La discusión se centró en dos iniciativas (boletines 15779 y 15787) que buscaban reemplazar la UF por el peso chileno como unidad de reajustabilidad en distintos contratos. El objetivo declarado era proteger a los consumidores frente al encarecimiento del costo de la vida.
Dentro de las indicaciones se planteaban medidas como:
- Limitar el uso de la UF en contratos superiores a 12 meses.
- Prohibir reajustes combinados entre UF e IPC.
- Exigir información más clara y transparente para los usuarios.
Pese a estas propuestas, ninguna fue aprobada en la instancia parlamentaria.
Argumentos técnicos y estabilidad del mercado
La mayoría de los parlamentarios de la comisión coincidieron en que la eliminación de la UF podría tener efectos adversos.
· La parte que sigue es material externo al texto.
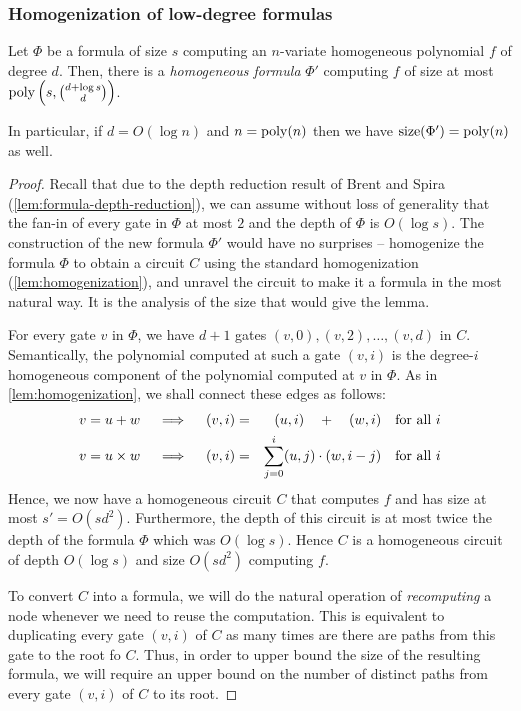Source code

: \subsubsection*{Homogenization of low-degree formulas}

\begin{lemma}\label{lem:formula-homogenization} Let $\Phi$ be a formula of size $s$ computing an $n$-variate homogeneous polynomial $f$ of degree $d$. Then, there is a \emph{homogeneous formula} $\Phi'$ computing $f$ of size at most $\operatorname{poly}\left(s,\binom{d+\log s}{d}\right)$. 

In particular, if $d = O(\log n)$ and $n = \operatorname{poly}(n)$ then we have $\mathrm{size}(\Phi') = \operatorname{poly}(n)$ as well. 
\end{lemma}
\begin{proof}
Recall that due to the depth reduction result of Brent and Spira (\autoref{lem:formula-depth-reduction}), we can assume without loss of generality that the fan-in of every gate in $\Phi$ at most $2$ and the depth of $\Phi$ is $O(\log s)$.
The construction of the new formula $\Phi'$ would have no surprises -- homogenize the formula $\Phi$ to obtain a circuit $C$ using the standard homogenization (\autoref{lem:homogenization}), and unravel the circuit to make it a formula in the most natural way. It is the analysis of the size that would give the lemma. 

\medskip

For every gate $v$ in $\Phi$, we have $d+1$ gates $(v, 0), (v, 2), \ldots, (v, d)$ in $C$.
Semantically, the polynomial computed at such a gate $(v, i)$ is the degree-$i$ homogeneous component of the polynomial computed at $v$ in $\Phi$. As in \autoref{lem:homogenization}, we shall connect these edges as follows:
\begin{eqnarray*}
v = u+w\quad\implies\quad (v, i) &=& (u, i) \quad + \quad (w,i)\quad\text{for all $i$}\\
v = u\times w\quad\implies\quad (v, i) &=& \sum_{j=0}^i (u,j)\cdot (w, {i-j}) \quad\text{for all $i$}
\end{eqnarray*}
Hence, we now have a homogeneous circuit $C$ that computes $f$ and has size at most $s' = O(sd^2)$. Furthermore, the depth of this circuit is at most twice the depth of the formula $\Phi$ which was $O(\log s)$. Hence $C$ is a homogeneous circuit of depth $O(\log s)$ and size $O(sd^2)$ computing $f$. 

To convert $C$ into a formula, we will do the natural operation of \emph{recomputing} a node whenever we need to reuse the computation. This is equivalent to duplicating every gate $(v,i)$ of $C$ as many times are there are paths from this gate to the root fo $C$.
Thus, in order to upper bound the size of the resulting formula, we will require an upper bound on the number of distinct paths from every gate $(v,i)$ of $C$ to its root.


\end{proof}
Según especialistas, alterar este sistema de reajuste implicaría mayor incertidumbre económica, debilitando la confianza en contratos de largo plazo y generando un aumento en el costo de los préstamos.
Bravo agregó: “desde el punto de vista financiero, la UF permite que los créditos se ajusten automáticamente a la inflación, disminuyendo riesgos. Si se elimina, los financiadores tendrían que cobrar tasas mucho más altas para protegerse, encareciendo los préstamos. Mantener la UF asegura estabilidad y mayor previsibilidad en el mercado”.
La diputada Sofía Cid recalcó que mantener la UF es consistente con las recomendaciones de autoridades económicas y financieras, que advierten que su eliminación impactaría negativamente tanto en consumidores como en el sector financiero.
El diputado Daniel Manouchehri, uno de los impulsores de la iniciativa, lamentó el rechazo e indicó que buscarán reponer parte de las propuestas durante la discusión en la Sala.
Mientras tanto, el diputado Boris Barrera será el encargado de presentar el informe al Pleno. En caso de que la iniciativa sea rechazada en general, no podrá volver a ser discutida en el Congreso durante un año, lo que consolida a la UF como pilar de reajuste en la economía chilena.